Exercise aim: Would you give the entries below again in full, exactly as they stand?

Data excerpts
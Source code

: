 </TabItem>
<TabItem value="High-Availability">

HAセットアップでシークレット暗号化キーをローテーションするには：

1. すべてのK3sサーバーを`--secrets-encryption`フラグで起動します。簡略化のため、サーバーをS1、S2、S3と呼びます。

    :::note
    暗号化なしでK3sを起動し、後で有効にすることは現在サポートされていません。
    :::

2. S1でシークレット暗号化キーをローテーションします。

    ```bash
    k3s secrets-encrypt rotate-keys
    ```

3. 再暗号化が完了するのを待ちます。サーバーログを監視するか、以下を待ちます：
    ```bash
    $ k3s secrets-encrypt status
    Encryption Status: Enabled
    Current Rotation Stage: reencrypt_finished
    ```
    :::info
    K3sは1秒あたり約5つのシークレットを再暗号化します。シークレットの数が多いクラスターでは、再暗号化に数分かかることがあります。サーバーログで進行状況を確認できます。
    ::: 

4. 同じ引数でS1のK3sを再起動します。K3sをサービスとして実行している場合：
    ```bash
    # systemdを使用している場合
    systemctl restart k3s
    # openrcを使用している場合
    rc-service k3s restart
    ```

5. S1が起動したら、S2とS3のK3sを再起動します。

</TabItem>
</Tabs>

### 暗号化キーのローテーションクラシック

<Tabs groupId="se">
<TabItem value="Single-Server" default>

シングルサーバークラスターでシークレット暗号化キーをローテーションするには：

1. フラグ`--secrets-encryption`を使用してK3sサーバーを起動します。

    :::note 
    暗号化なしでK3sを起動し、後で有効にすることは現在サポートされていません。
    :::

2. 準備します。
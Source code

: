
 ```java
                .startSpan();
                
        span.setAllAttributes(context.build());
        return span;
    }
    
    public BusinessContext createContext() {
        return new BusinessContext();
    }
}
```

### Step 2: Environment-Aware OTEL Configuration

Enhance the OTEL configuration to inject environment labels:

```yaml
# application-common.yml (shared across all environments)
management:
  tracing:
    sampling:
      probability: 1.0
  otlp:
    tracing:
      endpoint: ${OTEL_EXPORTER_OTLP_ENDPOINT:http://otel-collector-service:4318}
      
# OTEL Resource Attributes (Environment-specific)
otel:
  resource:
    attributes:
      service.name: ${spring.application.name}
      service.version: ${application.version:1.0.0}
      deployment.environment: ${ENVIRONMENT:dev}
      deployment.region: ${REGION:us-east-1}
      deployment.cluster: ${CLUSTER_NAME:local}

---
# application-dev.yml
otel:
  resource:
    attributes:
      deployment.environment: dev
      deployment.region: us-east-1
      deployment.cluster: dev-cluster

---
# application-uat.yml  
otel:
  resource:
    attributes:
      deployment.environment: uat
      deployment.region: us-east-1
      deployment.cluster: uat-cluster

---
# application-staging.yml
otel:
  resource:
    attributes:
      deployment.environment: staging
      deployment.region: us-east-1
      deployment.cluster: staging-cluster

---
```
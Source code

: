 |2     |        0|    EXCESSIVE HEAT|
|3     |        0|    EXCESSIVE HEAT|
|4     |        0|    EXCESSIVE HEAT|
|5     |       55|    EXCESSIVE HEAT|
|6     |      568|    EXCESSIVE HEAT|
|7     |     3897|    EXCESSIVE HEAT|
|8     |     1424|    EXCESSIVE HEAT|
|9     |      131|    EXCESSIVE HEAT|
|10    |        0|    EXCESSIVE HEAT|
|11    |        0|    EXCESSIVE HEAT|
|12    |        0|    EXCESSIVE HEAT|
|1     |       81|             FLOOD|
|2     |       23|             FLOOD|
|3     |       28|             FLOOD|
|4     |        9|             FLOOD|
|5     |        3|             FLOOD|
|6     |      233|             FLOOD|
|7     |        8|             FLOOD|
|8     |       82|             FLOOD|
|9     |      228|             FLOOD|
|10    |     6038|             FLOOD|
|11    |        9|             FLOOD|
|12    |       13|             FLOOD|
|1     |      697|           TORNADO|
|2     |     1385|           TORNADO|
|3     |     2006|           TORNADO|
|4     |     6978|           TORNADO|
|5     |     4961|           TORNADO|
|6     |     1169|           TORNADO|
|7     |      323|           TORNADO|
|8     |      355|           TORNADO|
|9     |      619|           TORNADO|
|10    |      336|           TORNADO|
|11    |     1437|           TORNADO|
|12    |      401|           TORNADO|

Completed exercise:
Source code

: </TabItem>
<TabItem value="High-Availability">

HAセットアップでシークレット暗号化キーをローテーションするには：

1. すべてのK3sサーバーを`--secrets-encryption`フラグで起動します。簡略化のため、サーバーをS1、S2、S3と呼びます。

    :::note
    暗号化なしでK3sを起動し、後で有効にすることは現在サポートされていません。
    :::

2. S1でシークレット暗号化キーをローテーションします。

    ```bash
    k3s secrets-encrypt rotate-keys
    ```

3. 再暗号化が完了するのを待ちます。サーバーログを監視するか、以下を待ちます：
    ```bash
    $ k3s secrets-encrypt status
    Encryption Status: Enabled
    Current Rotation Stage: reencrypt_finished
    ```
    :::info
    K3sは1秒あたり約5つのシークレットを再暗号化します。シークレットの数が多いクラスターでは、再暗号化に数分かかることがあります。サーバーログで進行状況を確認できます。
    ::: 

4. 同じ引数でS1のK3sを再起動します。K3sをサービスとして実行している場合：
    ```bash
    # systemdを使用している場合
    systemctl restart k3s
    # openrcを使用している場合
    rc-service k3s restart
    ```

5. S1が起動したら、S2とS3のK3sを再起動します。

</TabItem>
</Tabs>

### 暗号化キーのローテーションクラシック

<Tabs groupId="se">
<TabItem value="Single-Server" default>

シングルサーバークラスターでシークレット暗号化キーをローテーションするには：

1. フラグ`--secrets-encryption`を使用してK3sサーバーを起動します。

    :::note 
    暗号化なしでK3sを起動し、後で有効にすることは現在サポートされていません。
    :::

2. 準備します。
Source code

:
 ```java
                .startSpan();
                
        span.setAllAttributes(context.build());
        return span;
    }
    
    public BusinessContext createContext() {
        return new BusinessContext();
    }
}
```

### Step 2: Environment-Aware OTEL Configuration

Enhance the OTEL configuration to inject environment labels:

```yaml
# application-common.yml (shared across all environments)
management:
  tracing:
    sampling:
      probability: 1.0
  otlp:
    tracing:
      endpoint: ${OTEL_EXPORTER_OTLP_ENDPOINT:http://otel-collector-service:4318}
      
# OTEL Resource Attributes (Environment-specific)
otel:
  resource:
    attributes:
      service.name: ${spring.application.name}
      service.version: ${application.version:1.0.0}
      deployment.environment: ${ENVIRONMENT:dev}
      deployment.region: ${REGION:us-east-1}
      deployment.cluster: ${CLUSTER_NAME:local}

---
# application-dev.yml
otel:
  resource:
    attributes:
      deployment.environment: dev
      deployment.region: us-east-1
      deployment.cluster: dev-cluster

---
# application-uat.yml  
otel:
  resource:
    attributes:
      deployment.environment: uat
      deployment.region: us-east-1
      deployment.cluster: uat-cluster

---
# application-staging.yml
otel:
  resource:
    attributes:
      deployment.environment: staging
      deployment.region: us-east-1
      deployment.cluster: staging-cluster

---
```
Source code

: |2     |        0|    EXCESSIVE HEAT|
|3     |        0|    EXCESSIVE HEAT|
|4     |        0|    EXCESSIVE HEAT|
|5     |       55|    EXCESSIVE HEAT|
|6     |      568|    EXCESSIVE HEAT|
|7     |     3897|    EXCESSIVE HEAT|
|8     |     1424|    EXCESSIVE HEAT|
|9     |      131|    EXCESSIVE HEAT|
|10    |        0|    EXCESSIVE HEAT|
|11    |        0|    EXCESSIVE HEAT|
|12    |        0|    EXCESSIVE HEAT|
|1     |       81|             FLOOD|
|2     |       23|             FLOOD|
|3     |       28|             FLOOD|
|4     |        9|             FLOOD|
|5     |        3|             FLOOD|
|6     |      233|             FLOOD|
|7     |        8|             FLOOD|
|8     |       82|             FLOOD|
|9     |      228|             FLOOD|
|10    |     6038|             FLOOD|
|11    |        9|             FLOOD|
|12    |       13|             FLOOD|
|1     |      697|           TORNADO|
|2     |     1385|           TORNADO|
|3     |     2006|           TORNADO|
|4     |     6978|           TORNADO|
|5     |     4961|           TORNADO|
|6     |     1169|           TORNADO|
|7     |      323|           TORNADO|
|8     |      355|           TORNADO|
|9     |      619|           TORNADO|
|10    |      336|           TORNADO|
|11    |     1437|           TORNADO|
|12    |      401|           TORNADO|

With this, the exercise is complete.